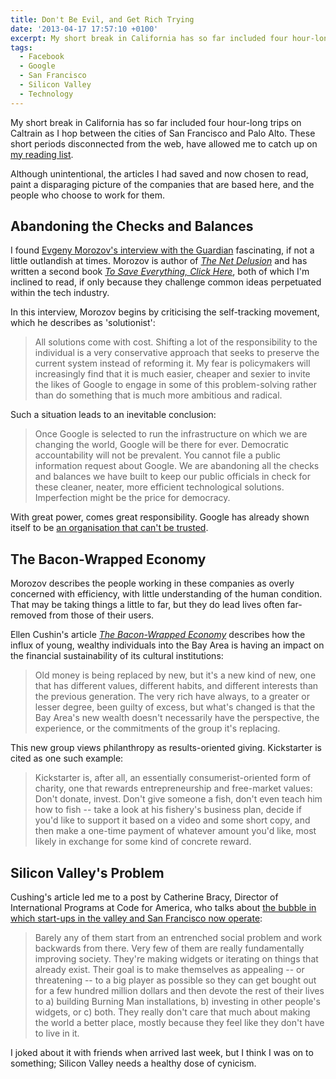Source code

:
 ```yaml
---
title: Don't Be Evil, and Get Rich Trying
date: '2013-04-17 17:57:10 +0100'
excerpt: My short break in California has so far included four hour-long trips on Caltrain as I hop between the cities of San Francisco and Palo Alto. These short periods disconnected from the web, have allowed me to catch up on my reading list.
tags:
  - Facebook
  - Google
  - San Francisco
  - Silicon Valley
  - Technology
---
```

My short break in California has so far included four hour-long trips on Caltrain as I hop between the cities of San Francisco and Palo Alto. These short periods disconnected from the web, have allowed me to catch up on [my reading list][1].

Although unintentional, the articles I had saved and now chosen to read, paint a disparaging picture of the companies that are based here, and the people who choose to work for them.

## Abandoning the Checks and Balances
I found [Evgeny Morozov's interview with the Guardian][2] fascinating, if not a little outlandish at times. Morozov is author of <cite>[The Net Delusion][3]</cite> and has written a second book <cite>[To Save Everything, Click Here][4]</cite>, both of which I'm inclined to read, if only because they challenge common ideas perpetuated within the tech industry.

In this interview, Morozov begins by criticising the self-tracking movement, which he describes as 'solutionist':

> All solutions come with cost. Shifting a lot of the responsibility to the individual is a very conservative approach that seeks to preserve the current system instead of reforming it. My fear is policymakers will increasingly find that it is much easier, cheaper and sexier to invite the likes of Google to engage in some of this problem-solving rather than do something that is much more ambitious and radical.

Such a situation leads to an inevitable conclusion:

> Once Google is selected to run the infrastructure on which we are changing the world, Google will be there for ever. Democratic accountability will not be prevalent. You cannot file a public information request about Google. We are abandoning all the checks and balances we have built to keep our public officials in check for these cleaner, neater, more efficient technological solutions. Imperfection might be the price for democracy.

With great power, comes great responsibility. Google has already shown itself to be [an organisation that can't be trusted][5].

## The Bacon-Wrapped Economy
Morozov describes the people working in these companies as overly concerned with efficiency, with little understanding of the human condition. That may be taking things a little to far, but they do lead lives often far-removed from those of their users.

Ellen Cushin's article <cite>[The Bacon-Wrapped Economy][6]</cite> describes how the influx of young, wealthy individuals into the Bay Area is having an impact on the financial sustainability of its cultural institutions:

> Old money is being replaced by new, but it's a new kind of new, one that has different values, different habits, and different interests than the previous generation. The very rich have always, to a greater or lesser degree, been guilty of excess, but what's changed is that the Bay Area's new wealth doesn't necessarily have the perspective, the experience, or the commitments of the group it's replacing.

This new group views philanthropy as results-oriented giving. Kickstarter is cited as one such example:

> Kickstarter is, after all, an essentially consumerist-oriented form of charity, one that rewards entrepreneurship and free-market values: Don't donate, invest. Don't give someone a fish, don't even teach him how to fish -- take a look at his fishery's business plan, decide if you'd like to support it based on a video and some short copy, and then make a one-time payment of whatever amount you'd like, most likely in exchange for some kind of concrete reward.

## Silicon Valley's Problem
Cushing's article led me to a post by Catherine Bracy, Director of International Programs at Code for America, who talks about [the bubble in which start-ups in the valley and San Francisco now operate][7]:

> Barely any of them start from an entrenched social problem and work backwards from there. Very few of them are really fundamentally improving society. They're making widgets or iterating on things that already exist. Their goal is to make themselves as appealing -- or threatening -- to a big player as possible so they can get bought out for a few hundred million dollars and then devote the rest of their lives to a) building Burning Man installations, b) investing in other people's widgets, or c) both. They really don't care that much about making the world a better place, mostly because they feel like they don't have to live in it.

I joked about it with friends when arrived last week, but I think I was on to something; Silicon Valley needs a healthy dose of cynicism.

[1]: http://readability.com/paulrobertlloyd/favorites
[2]: http://www.guardian.co.uk/technology/2013/mar/09/evgeny-morozov-technology-solutionism-interview
[3]: http://netdelusion.com
[4]: http://clickherethebook.com
[5]: http://www.wired.com/threatlevel/2012/05/google-wifi-fcc-investigation/
[6]: http://www.eastbayexpress.com/oakland/the-bacon-wrapped-economy/Content?oid=3494301
[7]: http://cbracy.tumblr.com/post/39314979304/silicon-valleys-problem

WHAT YOU SHOULD DO>
Scan the records above and show every line in which the word "hour" occurs.

SOLUTION>
excerpt: My short break in California has so far included four hour-long trips on Caltrain as I hop between the cities of San Francisco and Palo Alto. These short periods disconnected from the web, have allowed me to catch up on my reading list.
My short break in California has so far included four hour-long trips on Caltrain as I hop between the cities of San Francisco and Palo Alto. These short periods disconnected from the web, have allowed me to catch up on [my reading list][1].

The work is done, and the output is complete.